DARC-A549 cells have reduced metastatic capacity

In the human NSCLC/SCID mouse model used in these studies, we have previously found that the A549 cells will spontaneously metastasize to the lungs beginning approximately 4 weeks post-injection of tumor cells subcutaneously [17, 20]. Moreover, the magnitude of metastasis of this tumor cell line has been shown to directly correlate with the size of the primary tumor [17, 18, 20, 21]. To determine whether the effect of increased necrosis and decreased primary tumor vascularity was associated with metastatic potential, we next looked at the metastatic potential of DARC2F5 as compared to control tumors. We analyzed serial sections of paraffin-embedded lung tissue from animals that had received either control vector transfected tumor cells or DARC2F5 tumor cells for the number and size of metastases to the lung at 7 weeks post-injection. We observed a decrease in the number of lung metastases in mice receiving DARC2F5 cells (Fig. 10A), and a statistically significant decrease in the size of these metastases as compared to animals that received control transfected A549 cells (Fig. 10B, p < 0.0001). These data suggest that DARC may interfere with tumor cell escape into the vasculature, possibly as a result of reduced primary tumor neovascularization. Furthermore, DARC expression may inhibit the establishment and growth of micrometastases, again as a result of impaired neovascularization responses as a result of inhibition of angiogenic ELR+ CXC chemokine activity.

Figure 10
figure 10

DARC2F5 cells have impaired metastatic capabilities. The lungs from 5 tumor-bearing mice from each group were sectioned in their entirety. A) The number of metastatic lesions was counted in 7 different sections a minimum of 60 μm apart for each lung (40× magnification). Each bar represents the mean and standard error of 35 counts for each group. The p-value is 0.1476. B) The size of each metastatic lesion was determined by morphometric analysis using NIH image analysis software (400× magnification). Each bar represents the mean and standard deviation. For Control n = 534, and for DARC2F5 n = 361. The p-value is p < 0.0001.

Discussion

In this study, we sought to take advantage of the fact that the Duffy antigen receptor for chemokines binds multiple members of the ELR+ CXC family of chemokines that induce angiogenesis in vivo. The importance of these molecules in tumor-associated neovascularization has been previously shown in NSCLC, prostate carcinoma, melanoma, bladder cancer, ovarian and gastric carcinomas [17, 19, 20, 2226]. As DARC has not been shown to be associated with the induction of signal transduction events following ligand binding, we hypothesized that the expression of DARC within the local tumor microenvironment would lead to sequestering of angiogenic CXC chemokines, and thus compete for their binding to signal-inducing chemokine receptors on endothelial cells. We generated human NSCLC A549 cells that stably expressed human DARC, and assessed their ability to form tumors in SCID mice. Unexpectedly, we observed that the tumors derived from DARC-expressing A549 cells had an increased tumor volume as compared to control tumors. This increased tumor volume observed in vivo however, was not associated with an enhanced ability to induce neovascularization, as tumors derived from DARC-expressing A549 cells showed increased necrosis and a reduced degree of neovascularization as compared to control tumors. It is also unlikely that DARC-A549 cells expressed increased levels of CXC chemokines in vivo, as ELISAs for IL-8, ENA-78 or GRO-α from tumor homogenates at 7 weeks post-injection showed no significant differences in these protein levels between any of the tumors examined (data not shown). Taken together, these results indicate that overexpression of DARC in the tumor microenvironment likely sequesters ELR+ CXC chemokines within cells thus interfering with the normal chemotactic gradients that need to be formed and thus having profound effects on tumor growth, neovascularization and metastatic potential.

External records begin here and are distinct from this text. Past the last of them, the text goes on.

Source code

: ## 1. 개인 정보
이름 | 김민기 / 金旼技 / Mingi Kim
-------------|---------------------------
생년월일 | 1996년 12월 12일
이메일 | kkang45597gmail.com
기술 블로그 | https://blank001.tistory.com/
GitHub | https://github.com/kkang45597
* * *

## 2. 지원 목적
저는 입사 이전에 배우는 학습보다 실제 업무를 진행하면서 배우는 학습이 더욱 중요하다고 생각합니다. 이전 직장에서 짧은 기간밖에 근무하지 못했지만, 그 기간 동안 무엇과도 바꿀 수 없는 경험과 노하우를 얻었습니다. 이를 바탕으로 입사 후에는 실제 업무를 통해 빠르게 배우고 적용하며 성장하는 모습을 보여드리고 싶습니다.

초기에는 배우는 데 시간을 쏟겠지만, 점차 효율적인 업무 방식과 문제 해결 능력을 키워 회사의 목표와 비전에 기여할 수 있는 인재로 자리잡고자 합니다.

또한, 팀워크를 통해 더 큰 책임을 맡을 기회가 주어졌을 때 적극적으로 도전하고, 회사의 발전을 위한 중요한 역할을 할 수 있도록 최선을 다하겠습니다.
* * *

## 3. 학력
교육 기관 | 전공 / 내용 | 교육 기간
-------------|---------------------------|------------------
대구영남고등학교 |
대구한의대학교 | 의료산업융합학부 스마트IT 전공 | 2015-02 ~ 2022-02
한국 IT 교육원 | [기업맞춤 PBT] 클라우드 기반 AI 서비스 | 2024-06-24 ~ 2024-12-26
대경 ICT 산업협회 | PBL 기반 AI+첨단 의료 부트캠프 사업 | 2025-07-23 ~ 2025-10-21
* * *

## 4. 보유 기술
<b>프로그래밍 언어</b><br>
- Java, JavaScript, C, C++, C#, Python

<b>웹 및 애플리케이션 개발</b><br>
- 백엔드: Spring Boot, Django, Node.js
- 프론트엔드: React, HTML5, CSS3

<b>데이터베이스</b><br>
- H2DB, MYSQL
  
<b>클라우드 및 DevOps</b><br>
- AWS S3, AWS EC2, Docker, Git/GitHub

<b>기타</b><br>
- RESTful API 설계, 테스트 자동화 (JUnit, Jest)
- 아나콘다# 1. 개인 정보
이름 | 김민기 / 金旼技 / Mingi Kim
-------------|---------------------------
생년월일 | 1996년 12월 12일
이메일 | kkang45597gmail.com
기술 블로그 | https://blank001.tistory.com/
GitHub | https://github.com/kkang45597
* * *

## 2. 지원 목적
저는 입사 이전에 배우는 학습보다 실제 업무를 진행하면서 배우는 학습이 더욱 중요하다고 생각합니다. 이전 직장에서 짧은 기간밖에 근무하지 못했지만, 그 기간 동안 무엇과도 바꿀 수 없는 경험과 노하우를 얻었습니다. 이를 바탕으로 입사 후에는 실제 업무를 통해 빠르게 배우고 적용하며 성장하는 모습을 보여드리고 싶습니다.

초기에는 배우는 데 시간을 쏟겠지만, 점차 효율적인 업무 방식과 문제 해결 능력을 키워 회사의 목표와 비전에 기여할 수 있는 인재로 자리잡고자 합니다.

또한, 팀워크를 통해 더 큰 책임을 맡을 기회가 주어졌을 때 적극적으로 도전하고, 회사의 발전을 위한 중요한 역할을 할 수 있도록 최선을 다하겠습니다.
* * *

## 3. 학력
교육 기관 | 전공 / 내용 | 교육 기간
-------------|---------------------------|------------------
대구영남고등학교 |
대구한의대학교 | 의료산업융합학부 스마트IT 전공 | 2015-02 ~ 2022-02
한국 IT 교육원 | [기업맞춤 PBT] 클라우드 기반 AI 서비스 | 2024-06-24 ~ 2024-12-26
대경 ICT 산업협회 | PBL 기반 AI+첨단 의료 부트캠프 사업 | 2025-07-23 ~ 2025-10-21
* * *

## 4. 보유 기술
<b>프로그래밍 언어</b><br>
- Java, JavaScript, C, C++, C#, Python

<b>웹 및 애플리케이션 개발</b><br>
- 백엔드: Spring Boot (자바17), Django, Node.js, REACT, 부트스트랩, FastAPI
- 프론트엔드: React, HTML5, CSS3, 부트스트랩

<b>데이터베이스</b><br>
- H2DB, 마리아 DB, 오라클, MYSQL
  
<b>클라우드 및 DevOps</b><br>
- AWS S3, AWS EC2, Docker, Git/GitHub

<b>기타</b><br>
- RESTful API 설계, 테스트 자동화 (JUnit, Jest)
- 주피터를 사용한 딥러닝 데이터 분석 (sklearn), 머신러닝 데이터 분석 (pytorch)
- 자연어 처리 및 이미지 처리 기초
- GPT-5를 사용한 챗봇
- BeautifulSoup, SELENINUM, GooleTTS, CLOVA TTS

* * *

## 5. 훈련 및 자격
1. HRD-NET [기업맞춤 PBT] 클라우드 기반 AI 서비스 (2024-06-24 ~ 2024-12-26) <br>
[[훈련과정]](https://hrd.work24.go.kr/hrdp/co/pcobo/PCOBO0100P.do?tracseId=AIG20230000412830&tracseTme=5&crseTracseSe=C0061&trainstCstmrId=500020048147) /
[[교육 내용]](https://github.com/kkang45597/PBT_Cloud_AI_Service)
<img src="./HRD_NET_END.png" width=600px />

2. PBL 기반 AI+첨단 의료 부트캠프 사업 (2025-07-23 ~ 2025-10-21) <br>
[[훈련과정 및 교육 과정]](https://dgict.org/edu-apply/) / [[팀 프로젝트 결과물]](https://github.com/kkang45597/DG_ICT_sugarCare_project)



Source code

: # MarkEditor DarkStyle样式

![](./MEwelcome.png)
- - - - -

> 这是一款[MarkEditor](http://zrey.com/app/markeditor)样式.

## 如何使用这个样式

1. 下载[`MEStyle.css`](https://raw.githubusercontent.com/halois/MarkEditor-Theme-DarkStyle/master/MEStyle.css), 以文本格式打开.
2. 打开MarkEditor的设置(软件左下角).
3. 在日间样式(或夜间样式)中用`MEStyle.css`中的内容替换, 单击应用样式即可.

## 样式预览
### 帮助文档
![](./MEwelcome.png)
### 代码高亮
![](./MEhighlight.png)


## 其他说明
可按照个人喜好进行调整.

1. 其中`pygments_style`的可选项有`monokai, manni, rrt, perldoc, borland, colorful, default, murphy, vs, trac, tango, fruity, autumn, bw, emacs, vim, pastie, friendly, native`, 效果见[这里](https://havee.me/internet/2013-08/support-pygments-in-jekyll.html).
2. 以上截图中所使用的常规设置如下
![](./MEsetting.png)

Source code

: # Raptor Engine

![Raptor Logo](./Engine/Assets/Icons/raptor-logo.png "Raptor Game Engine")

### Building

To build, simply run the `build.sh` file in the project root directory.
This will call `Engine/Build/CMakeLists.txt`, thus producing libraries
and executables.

Our results support the hypothesis that DARC functions as a "sink" in vivo, whereby it binds ELR+ CXC chemokines and prevents them from associating with other receptors that would lead to the induction of biological responses, such as angiogenesis. Normally, chemokines form a concentration gradient via a combination of soluble and extracellular matrix bound protein that results in activation and chemotaxis of endothelial and immune cells along that gradient. We observed no differences in the amounts of ELR+ CXC chemokines found in tumors in vivo suggesting that DARC-expressing and control transfected A549 cells made similar amounts of these proteins, however we did observed decreased amounts of these chemokines in conditioned cell supernatants in vitro. This contrast is likely a reflection of the manner in which the experiments were performed as ELISA analysis of the levels of chemokines in vivo tumors was derived from frozen-thawed homogenates of tumor biopsies and thus the chemokines that would be bound to the surface or trapped within the golgi or endoplasmic reticulum of tumor cells would be free to be measured. In contrast, the ELISA data generated from DARC or control transfected tumor cells in vitro was derived on conditioned cell supernatants only, thus would not measure the amount of chemokine bound to the surface of cells nor sequestered within cells due to inhibition of processing and secretion through the endoplasmic reticulum and golgi apparatus following binding to DARC in DARC-expressing cells. Moreover, our immunohistochemical data from tumor sections suggests increased amounts of IL-8 on or in tumor cells expressing DARC as compared to control tumors in vivo and supports the notion that perhaps the chemotactic gradients of chemokines required to induce appropriate neovascular responses are not formed and instead the chemokines are sequestered by the tumor cells themselves. We cannot however exclude the possibility that DARC may mediate an as yet uncharacterized signal transduction event. DARC is known to lack the highly conserved DRY amino acid motif that interacts with G-proteins in its second intracellular loop [12], however it remains possible that DARC may interact with other cellular receptors or membrane components and elicit specific responses to ligand binding and thus may be contributing to the phenotype we observed via this mechanism.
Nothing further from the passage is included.